Ein günstigeres Geschick waltete über dem Marienbild. Der abgebrochene Kopf fiel nahebei ins Ufergras und wurde bald nachher gefunden und in Sicherheit gebracht. Der Rumpf kam in das seichtere Wasser am Saaleufer zu liegen und dort fand und barg ihn Gärtnereibesitzer L. Schlereth, damals 1. Bürgermeister, im August 1945 nach längerem Suchen. Das ganze Kunstwerk ist später gründlich restauriert und nach Erbauung der neuen Brücke an deren Eingang von der Stadt her aufgestellt worden. Das Sandsteinkreuz endlich von 1682, das vor der Sprengung am Brückenbeginn beim „Schmalsgarten" stand, hat 1956 jenseits des Flusses bei der alten Linde einen neuen Platz gefunden.

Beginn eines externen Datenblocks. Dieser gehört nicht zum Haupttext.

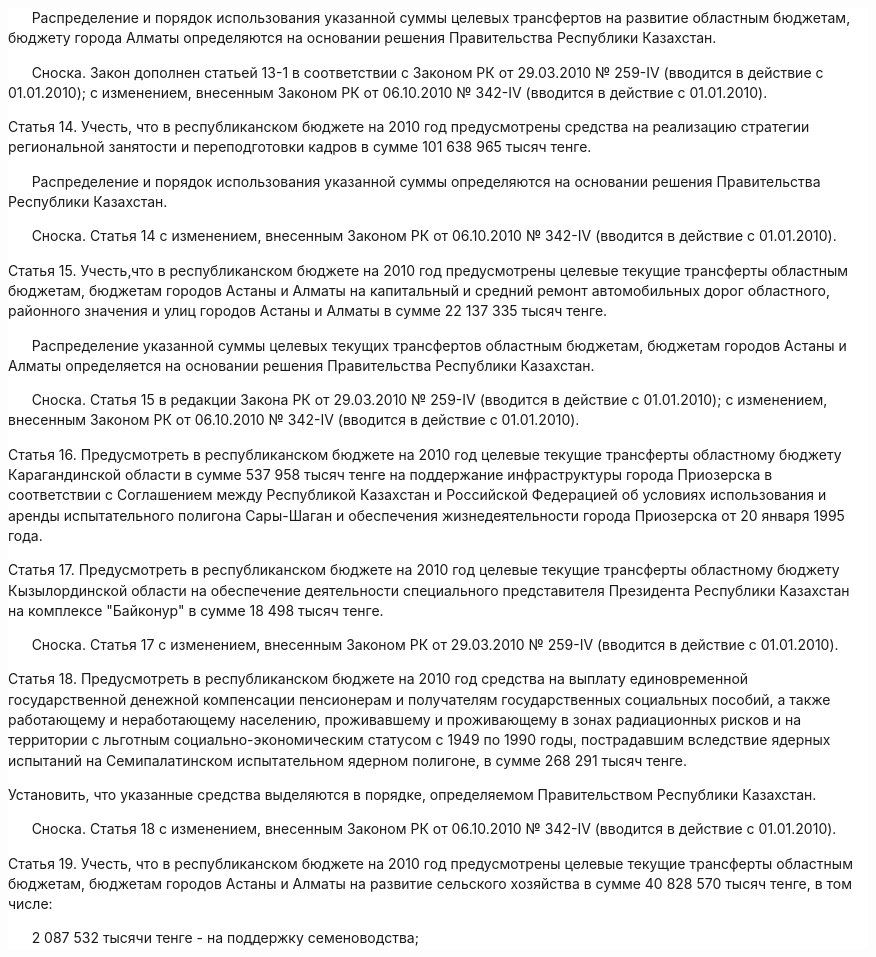       Распределение и порядок использования указанной суммы целевых трансфертов на развитие областным бюджетам, бюджету города Алматы определяются на основании решения Правительства Республики Казахстан.

      Сноска. Закон дополнен статьей 13-1 в соответствии с Законом РК от 29.03.2010 № 259-IV (вводится в действие с 01.01.2010); с изменением, внесенным Законом РК от 06.10.2010 № 342-IV (вводится в действие с 01.01.2010).

Статья 14. Учесть, что в республиканском бюджете на 2010 год предусмотрены средства на реализацию стратегии региональной занятости и переподготовки кадров в сумме 101 638 965 тысяч тенге.

      Распределение и порядок использования указанной суммы определяются на основании решения Правительства Республики Казахстан.

      Сноска. Статья 14 с изменением, внесенным Законом РК от 06.10.2010 № 342-IV (вводится в действие с 01.01.2010).

Статья 15. Учесть,что в республиканском бюджете на 2010 год предусмотрены целевые текущие трансферты областным бюджетам, бюджетам городов Астаны и Алматы на капитальный и средний ремонт автомобильных дорог областного, районного значения и улиц городов Астаны и Алматы в сумме 22 137 335 тысяч тенге.

      Распределение указанной суммы целевых текущих трансфертов областным бюджетам, бюджетам городов Астаны и Алматы определяется на основании решения Правительства Республики Казахстан.

      Сноска. Статья 15 в редакции Закона РК от 29.03.2010 № 259-IV (вводится в действие с 01.01.2010); с изменением, внесенным Законом РК от 06.10.2010 № 342-IV (вводится в действие с 01.01.2010).

Статья 16. Предусмотреть в республиканском бюджете на 2010 год целевые текущие трансферты областному бюджету Карагандинской области в сумме 537 958 тысяч тенге на поддержание инфраструктуры города Приозерска в соответствии с Соглашением между Республикой Казахстан и Российской Федерацией об условиях использования и аренды испытательного полигона Сары-Шаган и обеспечения жизнедеятельности города Приозерска от 20 января 1995 года.

Статья 17. Предусмотреть в республиканском бюджете на 2010 год целевые текущие трансферты областному бюджету Кызылординской области на обеспечение деятельности специального представителя Президента Республики Казахстан на комплексе "Байконур" в сумме 18 498 тысяч тенге.

      Сноска. Статья 17 с изменением, внесенным Законом РК от 29.03.2010 № 259-IV (вводится в действие с 01.01.2010).

Статья 18. Предусмотреть в республиканском бюджете на 2010 год средства на выплату единовременной государственной денежной компенсации пенсионерам и получателям государственных социальных пособий, а также работающему и неработающему населению, проживавшему и проживающему в зонах радиационных рисков и на территории с льготным социально-экономическим статусом с 1949 по 1990 годы, пострадавшим вследствие ядерных испытаний на Семипалатинском испытательном ядерном полигоне, в сумме 268 291 тысяч тенге.

Установить, что указанные средства выделяются в порядке, определяемом Правительством Республики Казахстан.

      Сноска. Статья 18 с изменением, внесенным Законом РК от 06.10.2010 № 342-IV (вводится в действие с 01.01.2010).

Статья 19. Учесть, что в республиканском бюджете на 2010 год предусмотрены целевые текущие трансферты областным бюджетам, бюджетам городов Астаны и Алматы на развитие сельского хозяйства в сумме 40 828 570 тысяч тенге, в том числе:

      2 087 532 тысячи тенге - на поддержку семеноводства;
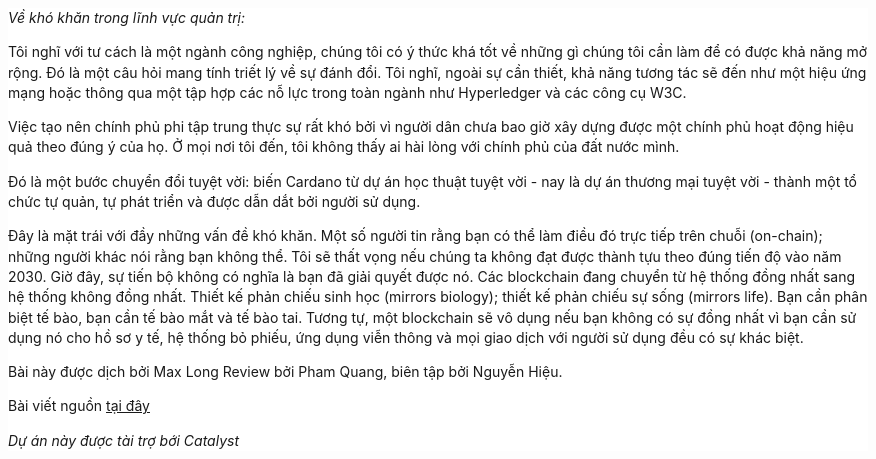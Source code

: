 *Về khó khăn trong lĩnh vực quản trị:*

Tôi nghĩ với tư cách là một ngành công nghiệp, chúng tôi có ý thức khá tốt về những gì chúng tôi cần làm để có được khả năng mở rộng. Đó là một câu hỏi mang tính triết lý về sự đánh đổi. Tôi nghĩ, ngoài sự cần thiết, khả năng tương tác sẽ đến như một hiệu ứng mạng hoặc thông qua một tập hợp các nỗ lực trong toàn ngành như Hyperledger và các công cụ W3C.

Việc tạo nên chính phủ phi tập trung thực sự rất khó bởi vì người dân chưa bao giờ xây dựng được một chính phủ hoạt động hiệu quả theo đúng ý của họ. Ở mọi nơi tôi đến, tôi không thấy ai hài lòng với chính phủ của đất nước mình.

Đó là một bước chuyển đổi tuyệt vời: biến Cardano từ dự án học thuật tuyệt vời - nay là dự án thương mại tuyệt vời - thành một tổ chức tự quản, tự phát triển và được dẫn dắt bởi người sử dụng.

Đây là mặt trái với đầy những vấn đề khó khăn. Một số người tin rằng bạn có thể làm điều đó trực tiếp trên chuỗi (on-chain); những người khác nói rằng bạn không thể. Tôi sẽ thất vọng nếu chúng ta không đạt được thành tựu theo đúng tiến độ vào năm 2030. Giờ đây, sự tiến bộ không có nghĩa là bạn đã giải quyết được nó. Các blockchain đang chuyển từ hệ thống đồng nhất sang hệ thống không đồng nhất. Thiết kế phản chiếu sinh học (mirrors biology); thiết kế phản chiếu sự sống (mirrors life). Bạn cần phân biệt tế bào, bạn cần tế bào mắt và tế bào tai. Tương tự, một blockchain sẽ vô dụng nếu bạn không có sự đồng nhất vì bạn cần sử dụng nó cho hồ sơ y tế, hệ thống bỏ phiếu, ứng dụng viễn thông và mọi giao dịch với người sử dụng đều có sự khác biệt.

Bài này được dịch bởi Max Long Review bởi Pham Quang, biên tập bởi Nguyễn Hiệu. 

Bài viết nguồn [tại đây](https://iohk.io/en/blog/posts/2021/10/26/africa-is-where-the-tough-get-going)

*Dự án này được tài trợ bới Catalyst*
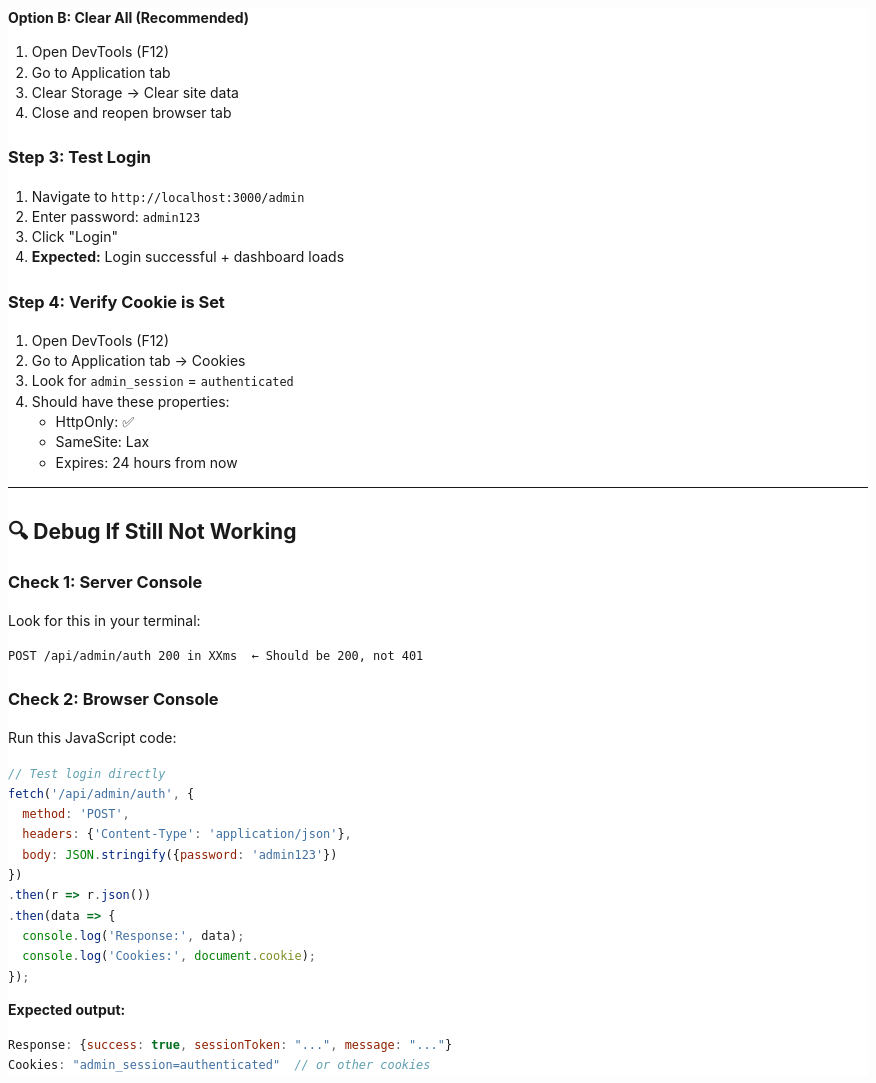 **Option B: Clear All (Recommended)**
1. Open DevTools (F12)
2. Go to Application tab
3. Clear Storage → Clear site data
4. Close and reopen browser tab

### Step 3: Test Login

1. Navigate to `http://localhost:3000/admin`
2. Enter password: `admin123`
3. Click "Login"
4. **Expected:** Login successful + dashboard loads

### Step 4: Verify Cookie is Set

1. Open DevTools (F12)
2. Go to Application tab → Cookies
3. Look for `admin_session` = `authenticated`
4. Should have these properties:
   - HttpOnly: ✅
   - SameSite: Lax
   - Expires: 24 hours from now

---

## 🔍 Debug If Still Not Working

### Check 1: Server Console
Look for this in your terminal:
```
POST /api/admin/auth 200 in XXms  ← Should be 200, not 401
```

### Check 2: Browser Console
Run this JavaScript code:
```javascript
// Test login directly
fetch('/api/admin/auth', {
  method: 'POST',
  headers: {'Content-Type': 'application/json'},
  body: JSON.stringify({password: 'admin123'})
})
.then(r => r.json())
.then(data => {
  console.log('Response:', data);
  console.log('Cookies:', document.cookie);
});
```

**Expected output:**
```javascript
Response: {success: true, sessionToken: "...", message: "..."}
Cookies: "admin_session=authenticated"  // or other cookies
```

Die Amerikaner, welche die Verbindung der am 7. April besetzten Stadt mit dem gleichfalls besetzten Lager nicht entbehren konnten, machten sich schon am 8. April daran, das gesprengte Mittelstück der Brücke durch einen hölzeren Notbau zu ersetzen und so die Brückenbahn wieder befahrbar zu machen. Nach Vollendung der neuen Brücke sind dann die Reste der alten beseitigt worden, nachdem sich auch das Landesamt für Denkmalschutz nicht für die Erhaltung ausgesprochen hatte. Vielleicht hätte man doch einen „Ehrenrest" etwa in Gestalt einer kleinen Anlage bestehen lassen können zur dankbaren Erinnerung an den alten jahrhundertelang benutzten Flußübergang, der sich auf den Stichen von Merian und Meisner so gut in das Landschaftsbild eingefügt hatte und jedem alten Hammelburger vertraut war.

Ungefähr gleichzeitig mit der Saalebrücke wurden noch gesprengt die Eisenbahnbrücke über die Thulba, die benachbarte Straßenbrücke außerhalb der Ziegelei Voll schon etwas früher, die Saalebrücke an der Straße nach Fuchsstadt („Kruppsteg") und die bei Westheim, in der Nacht die bei Elfershausen, die bei Trimberg und die dortigen Straßenbrücken. Es war überall eine greuliche, sinnlose Zerstörung.